▶ **What needs to be done**
Go through the data and copy each line where the word "master" shows up.

Data items:
◇ ◇ ◇ ◇
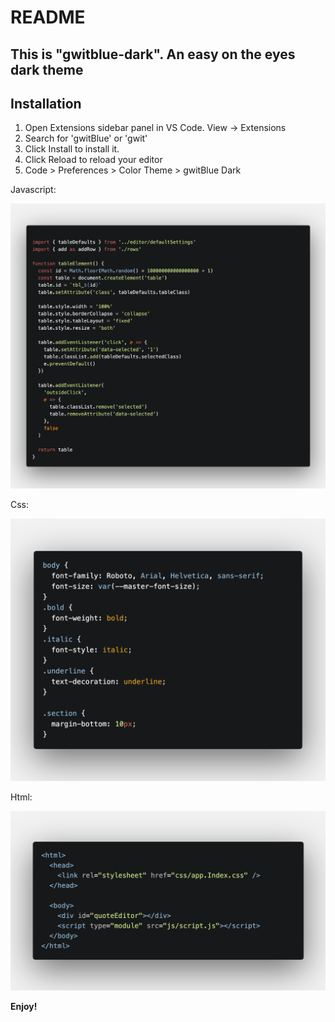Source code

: # README

## This is "gwitblue-dark".  An easy on the eyes dark theme

## Installation

1. Open Extensions sidebar panel in VS Code. View → Extensions
2. Search for 'gwitBlue' or 'gwit'
3. Click Install to install it.
4. Click Reload to reload your editor
5. Code > Preferences > Color Theme > gwitBlue Dark

Javascript:

![javascript](https://raw.githubusercontent.com/giosifelis/gwitBlue-Dark/master/javascript.png)

Css:

![css](https://raw.githubusercontent.com/giosifelis/gwitBlue-Dark/master/css.png)

Html:

![css](https://raw.githubusercontent.com/giosifelis/gwitBlue-Dark/master/html.png)

**Enjoy!**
◇ ◇ ◇ ◇
▶ **Result for this exercise**
![javascript](https://raw.githubusercontent.com/giosifelis/gwitBlue-Dark/master/javascript.png)
![css](https://raw.githubusercontent.com/giosifelis/gwitBlue-Dark/master/css.png)
![css](https://raw.githubusercontent.com/giosifelis/gwitBlue-Dark/master/html.png)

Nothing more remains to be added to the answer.